* EXERCISE GOAL *
Once the pictures are set aside, reproduce the remaining data exactly.

(Stored data entries)

# # # #

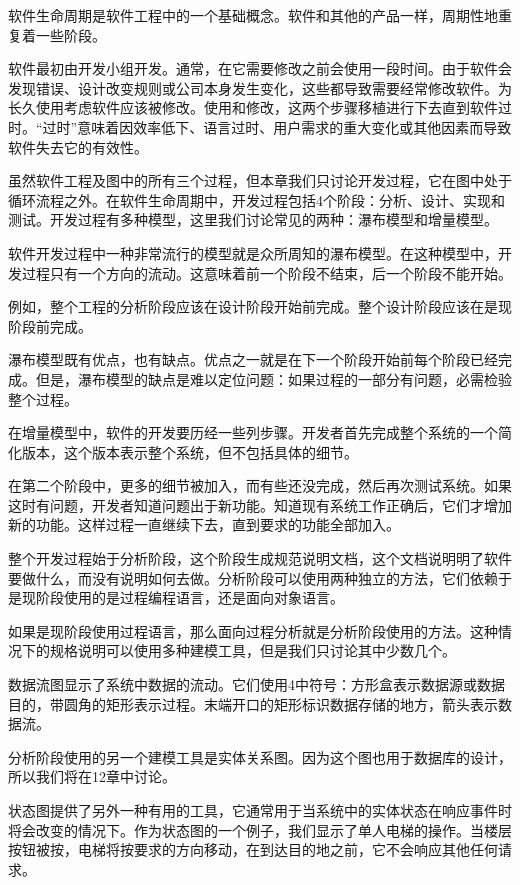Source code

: 软件生命周期是软件工程中的一个基础概念。软件和其他的产品一样，周期性地重复着一些阶段。

软件最初由开发小组开发。通常，在它需要修改之前会使用一段时间。由于软件会发现错误、设计改变规则或公司本身发生变化，这些都导致需要经常修改软件。为长久使用考虑软件应该被修改。使用和修改，这两个步骤移植进行下去直到软件过时。“过时”意味着因效率低下、语言过时、用户需求的重大变化或其他因素而导致软件失去它的有效性。

虽然软件工程及图中的所有三个过程，但本章我们只讨论开发过程，它在图中处于循环流程之外。在软件生命周期中，开发过程包括4个阶段：分析、设计、实现和测试。开发过程有多种模型，这里我们讨论常见的两种：瀑布模型和增量模型。

软件开发过程中一种非常流行的模型就是众所周知的瀑布模型。在这种模型中，开发过程只有一个方向的流动。这意味着前一个阶段不结束，后一个阶段不能开始。

例如，整个工程的分析阶段应该在设计阶段开始前完成。整个设计阶段应该在是现阶段前完成。

瀑布模型既有优点，也有缺点。优点之一就是在下一个阶段开始前每个阶段已经完成。但是，瀑布模型的缺点是难以定位问题：如果过程的一部分有问题，必需检验整个过程。

在增量模型中，软件的开发要历经一些列步骤。开发者首先完成整个系统的一个简化版本，这个版本表示整个系统，但不包括具体的细节。

在第二个阶段中，更多的细节被加入，而有些还没完成，然后再次测试系统。如果这时有问题，开发者知道问题出于新功能。知道现有系统工作正确后，它们才增加新的功能。这样过程一直继续下去，直到要求的功能全部加入。

整个开发过程始于分析阶段，这个阶段生成规范说明文档，这个文档说明明了软件要做什么，而没有说明如何去做。分析阶段可以使用两种独立的方法，它们依赖于是现阶段使用的是过程编程语言，还是面向对象语言。

如果是现阶段使用过程语言，那么面向过程分析就是分析阶段使用的方法。这种情况下的规格说明可以使用多种建模工具，但是我们只讨论其中少数几个。

数据流图显示了系统中数据的流动。它们使用4中符号：方形盒表示数据源或数据目的，带圆角的矩形表示过程。末端开口的矩形标识数据存储的地方，箭头表示数据流。

分析阶段使用的另一个建模工具是实体关系图。因为这个图也用于数据库的设计，所以我们将在12章中讨论。

状态图提供了另外一种有用的工具，它通常用于当系统中的实体状态在响应事件时将会改变的情况下。作为状态图的一个例子，我们显示了单人电梯的操作。当楼层按钮被按，电梯将按要求的方向移动，在到达目的地之前，它不会响应其他任何请求。

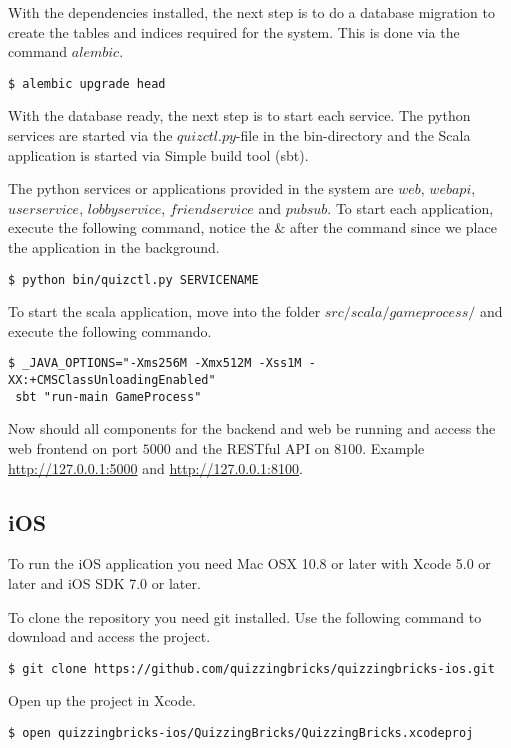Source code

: With the dependencies installed, the next step is to do a database migration to create the tables and indices required for the system. This is done via the command $alembic$.

\begin{verbatim}
$ alembic upgrade head
\end{verbatim}

With the database ready, the next step is to start each service. The python services are started via the $quizctl.py$-file in the bin-directory and the Scala application is started via Simple build tool (sbt).

The python services or applications provided in the system are $web$, $webapi$, $userservice$, $lobbyservice$, $friendservice$ and $pubsub$.
To start each application, execute the following command, notice the $\&$ after the command since we place the application in the background.

\begin{verbatim}
$ python bin/quizctl.py SERVICENAME
\end{verbatim}

To start the scala application, move into the folder $src/scala/gameprocess/$ and execute the following commando.
\begin{verbatim}
$ _JAVA_OPTIONS="-Xms256M -Xmx512M -Xss1M -XX:+CMSClassUnloadingEnabled"
 sbt "run-main GameProcess"
\end{verbatim}

Now should all components for the backend and web be running and access the web frontend on port $5000$ and the RESTful API on $8100$. Example \url{http://127.0.0.1:5000} and \url{http://127.0.0.1:8100}.

\subsection{iOS}
To run the iOS application you need Mac OSX 10.8 or later with Xcode 5.0 or later and iOS SDK 7.0 or later.

To clone the repository you need git installed. Use the following command to download and access the project.

\begin{verbatim}
$ git clone https://github.com/quizzingbricks/quizzingbricks-ios.git

\end{verbatim}

Open up the project in Xcode.

\begin{verbatim}
$ open quizzingbricks-ios/QuizzingBricks/QuizzingBricks.xcodeproj
\end{verbatim}

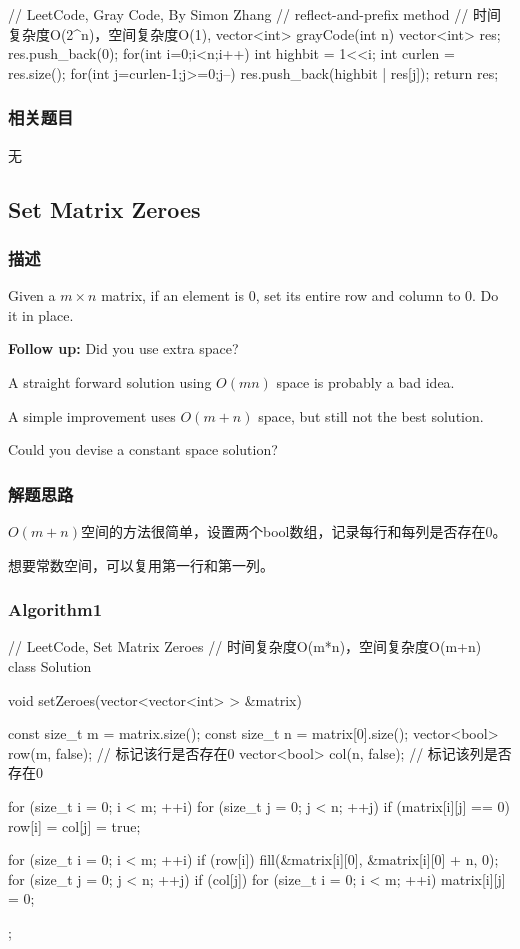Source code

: \begin{Code}
	// LeetCode, Gray Code, By Simon Zhang
	// reflect-and-prefix method
	// 时间复杂度O(2^n)，空间复杂度O(1), 
	vector<int> grayCode(int n) {
		vector<int> res;
		res.push_back(0);
		for(int i=0;i<n;i++){
			int highbit = 1<<i;
			int curlen = res.size();
			for(int j=curlen-1;j>=0;j--)
			res.push_back(highbit | res[j]);
		}
		return res;
	}
\end{Code}


\subsubsection{相关题目}
\begindot
\item 无
\myenddot


\subsection{Set Matrix Zeroes} %
\label{sec:set-matrix-zeroes}


\subsubsection{描述}
Given a $m \times n$ matrix, if an element is 0, set its entire row and column 
to 0. Do it in place.

\textbf{Follow up:}
Did you use extra space?

A straight forward solution using $O(mn)$ space is probably a bad idea.

A simple improvement uses $O(m + n)$ space, but still not the best solution.

Could you devise a constant space solution?


\subsubsection{解题思路}
$O(m+n)$空间的方法很简单，设置两个bool数组，记录每行和每列是否存在0。

想要常数空间，可以复用第一行和第一列。


\subsubsection{Algorithm1}
\begin{Code}
	// LeetCode, Set Matrix Zeroes
	// 时间复杂度O(m*n)，空间复杂度O(m+n)
	class Solution {
		void setZeroes(vector<vector<int> > &matrix) {
			const size_t m = matrix.size();
			const size_t n = matrix[0].size();
			vector<bool> row(m, false); // 标记该行是否存在0
			vector<bool> col(n, false); // 标记该列是否存在0
			
			for (size_t i = 0; i < m; ++i) {
				for (size_t j = 0; j < n; ++j) {
					if (matrix[i][j] == 0) 
						row[i] = col[j] = true;
				}
			}
			
			for (size_t i = 0; i < m; ++i) {
				if (row[i])
					fill(&matrix[i][0], &matrix[i][0] + n, 0);
			}
			for (size_t j = 0; j < n; ++j) 
				if (col[j]) 
					for (size_t i = 0; i < m; ++i) 
						matrix[i][j] = 0;
		}
	};
\end{Code}


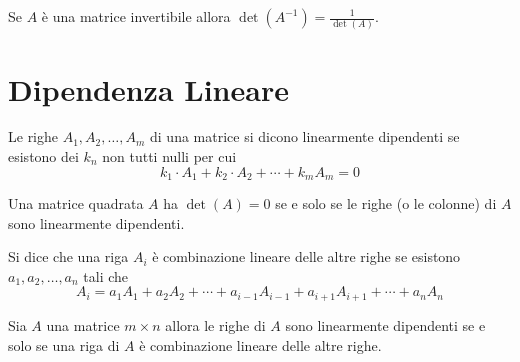 \begin{theorem}
    Se $A$ è una matrice invertibile allora $\det(A^{-1}) = \frac{1}{\det(A)}$.
\end{theorem}

\section{Dipendenza Lineare}

Le righe $A_1, A_2, \ldots, A_m$ di una matrice si dicono linearmente dipendenti se esistono dei $k_n$ non tutti nulli per cui $$k_1 \cdot A_1 + k_2 \cdot A_2 + \cdots + k_m A_m = 0$$


\begin{property}
Una matrice quadrata $A$ ha $\det(A) = 0$ se e solo se le righe (o le colonne) di $A$ sono linearmente dipendenti.
\end{property}

\begin{definition}
    Si dice che una riga $A_i$ è combinazione lineare delle altre righe se esistono $a_1,a_2,\ldots,a_n$ tali che
    $$ A_i = a_1A_1 + a_2A_2 + \cdots + a_{i-1}A_{i-1} + a_{i+1}A_{i+1} + \cdots + a_nA_n$$
\end{definition}

\begin{theorem}
    Sia $A$ una matrice $m \times n$ allora le righe di $A$ sono linearmente dipendenti se e solo se una riga di $A$ è combinazione lineare delle altre righe.
\end{theorem}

# # # #

* TASK OUTPUT *
Source code

: 软件生命周期是软件工程中的一个基础概念。软件和其他的产品一样，周期性地重复着一些阶段。

软件最初由开发小组开发。通常，在它需要修改之前会使用一段时间。由于软件会发现错误、设计改变规则或公司本身发生变化，这些都导致需要经常修改软件。为长久使用考虑软件应该被修改。使用和修改，这两个步骤移植进行下去直到软件过时。“过时”意味着因效率低下、语言过时、用户需求的重大变化或其他因素而导致软件失去它的有效性。

虽然软件工程及图中的所有三个过程，但本章我们只讨论开发过程，它在图中处于循环流程之外。在软件生命周期中，开发过程包括4个阶段：分析、设计、实现和测试。开发过程有多种模型，这里我们讨论常见的两种：瀑布模型和增量模型。

软件开发过程中一种非常流行的模型就是众所周知的瀑布模型。在这种模型中，开发过程只有一个方向的流动。这意味着前一个阶段不结束，后一个阶段不能开始。

例如，整个工程的分析阶段应该在设计阶段开始前完成。整个设计阶段应该在是现阶段前完成。

瀑布模型既有优点，也有缺点。优点之一就是在下一个阶段开始前每个阶段已经完成。但是，瀑布模型的缺点是难以定位问题：如果过程的一部分有问题，必需检验整个过程。

在增量模型中，软件的开发要历经一些列步骤。开发者首先完成整个系统的一个简化版本，这个版本表示整个系统，但不包括具体的细节。

在第二个阶段中，更多的细节被加入，而有些还没完成，然后再次测试系统。如果这时有问题，开发者知道问题出于新功能。知道现有系统工作正确后，它们才增加新的功能。这样过程一直继续下去，直到要求的功能全部加入。

整个开发过程始于分析阶段，这个阶段生成规范说明文档，这个文档说明明了软件要做什么，而没有说明如何去做。分析阶段可以使用两种独立的方法，它们依赖于是现阶段使用的是过程编程语言，还是面向对象语言。

如果是现阶段使用过程语言，那么面向过程分析就是分析阶段使用的方法。这种情况下的规格说明可以使用多种建模工具，但是我们只讨论其中少数几个。

数据流图显示了系统中数据的流动。它们使用4中符号：方形盒表示数据源或数据目的，带圆角的矩形表示过程。末端开口的矩形标识数据存储的地方，箭头表示数据流。

分析阶段使用的另一个建模工具是实体关系图。因为这个图也用于数据库的设计，所以我们将在12章中讨论。

状态图提供了另外一种有用的工具，它通常用于当系统中的实体状态在响应事件时将会改变的情况下。作为状态图的一个例子，我们显示了单人电梯的操作。当楼层按钮被按，电梯将按要求的方向移动，在到达目的地之前，它不会响应其他任何请求。

Source code

: With the dependencies installed, the next step is to do a database migration to create the tables and indices required for the system. This is done via the command $alembic$.

\begin{verbatim}
$ alembic upgrade head
\end{verbatim}

With the database ready, the next step is to start each service. The python services are started via the $quizctl.py$-file in the bin-directory and the Scala application is started via Simple build tool (sbt).

The python services or applications provided in the system are $web$, $webapi$, $userservice$, $lobbyservice$, $friendservice$ and $pubsub$.
To start each application, execute the following command, notice the $\&$ after the command since we place the application in the background.

\begin{verbatim}
$ python bin/quizctl.py SERVICENAME
\end{verbatim}

To start the scala application, move into the folder $src/scala/gameprocess/$ and execute the following commando.
\begin{verbatim}
$ _JAVA_OPTIONS="-Xms256M -Xmx512M -Xss1M -XX:+CMSClassUnloadingEnabled"
 sbt "run-main GameProcess"
\end{verbatim}

Now should all components for the backend and web be running and access the web frontend on port $5000$ and the RESTful API on $8100$. Example \url{http://127.0.0.1:5000} and \url{http://127.0.0.1:8100}.

\subsection{iOS}
To run the iOS application you need Mac OSX 10.8 or later with Xcode 5.0 or later and iOS SDK 7.0 or later.

To clone the repository you need git installed. Use the following command to download and access the project.

\begin{verbatim}
$ git clone https://github.com/quizzingbricks/quizzingbricks-ios.git

\end{verbatim}

Open up the project in Xcode.

\begin{verbatim}
$ open quizzingbricks-ios/QuizzingBricks/QuizzingBricks.xcodeproj
\end{verbatim}

Source code

: \begin{Code}
	// LeetCode, Gray Code, By Simon Zhang
	// reflect-and-prefix method
	// 时间复杂度O(2^n)，空间复杂度O(1), 
	vector<int> grayCode(int n) {
		vector<int> res;
		res.push_back(0);
		for(int i=0;i<n;i++){
			int highbit = 1<<i;
			int curlen = res.size();
			for(int j=curlen-1;j>=0;j--)
			res.push_back(highbit | res[j]);
		}
		return res;
	}
\end{Code}


\subsubsection{相关题目}
\begindot
\item 无
\myenddot


\subsection{Set Matrix Zeroes} %
\label{sec:set-matrix-zeroes}


\subsubsection{描述}
Given a $m \times n$ matrix, if an element is 0, set its entire row and column 
to 0. Do it in place.

\textbf{Follow up:}
Did you use extra space?

A straight forward solution using $O(mn)$ space is probably a bad idea.

A simple improvement uses $O(m + n)$ space, but still not the best solution.

Could you devise a constant space solution?


\subsubsection{解题思路}
$O(m+n)$空间的方法很简单，设置两个bool数组，记录每行和每列是否存在0。

想要常数空间，可以复用第一行和第一列。


\subsubsection{Algorithm1}
\begin{Code}
	// LeetCode, Set Matrix Zeroes
	// 时间复杂度O(m*n)，空间复杂度O(m+n)
	class Solution {
		void setZeroes(vector<vector<int> > &matrix) {
			const size_t m = matrix.size();
			const size_t n = matrix[0].size();
			vector<bool> row(m, false); // 标记该行是否存在0
			vector<bool> col(n, false); // 标记该列是否存在0
			
			for (size_t i = 0; i < m; ++i) {
				for (size_t j = 0; j < n; ++j) {
					if (matrix[i][j] == 0) 
						row[i] = col[j] = true;
				}
			}
			
			for (size_t i = 0; i < m; ++i) {
				if (row[i])
					fill(&matrix[i][0], &matrix[i][0] + n, 0);
			}
			for (size_t j = 0; j < n; ++j) 
				if (col[j]) 
					for (size_t i = 0; i < m; ++i) 
						matrix[i][j] = 0;
		}
	};
\end{Code}


 \begin{theorem}
    Se $A$ è una matrice invertibile allora $\det(A^{-1}) = \frac{1}{\det(A)}$.
\end{theorem}

\section{Dipendenza Lineare}

Le righe $A_1, A_2, \ldots, A_m$ di una matrice si dicono linearmente dipendenti se esistono dei $k_n$ non tutti nulli per cui $$k_1 \cdot A_1 + k_2 \cdot A_2 + \cdots + k_m A_m = 0$$


\begin{property}
Una matrice quadrata $A$ ha $\det(A) = 0$ se e solo se le righe (o le colonne) di $A$ sono linearmente dipendenti.
\end{property}

\begin{definition}
    Si dice che una riga $A_i$ è combinazione lineare delle altre righe se esistono $a_1,a_2,\ldots,a_n$ tali che
    $$ A_i = a_1A_1 + a_2A_2 + \cdots + a_{i-1}A_{i-1} + a_{i+1}A_{i+1} + \cdots + a_nA_n$$
\end{definition}

\begin{theorem}
    Sia $A$ una matrice $m \times n$ allora le righe di $A$ sono linearmente dipendenti se e solo se una riga di $A$ è combinazione lineare delle altre righe.
\end{theorem}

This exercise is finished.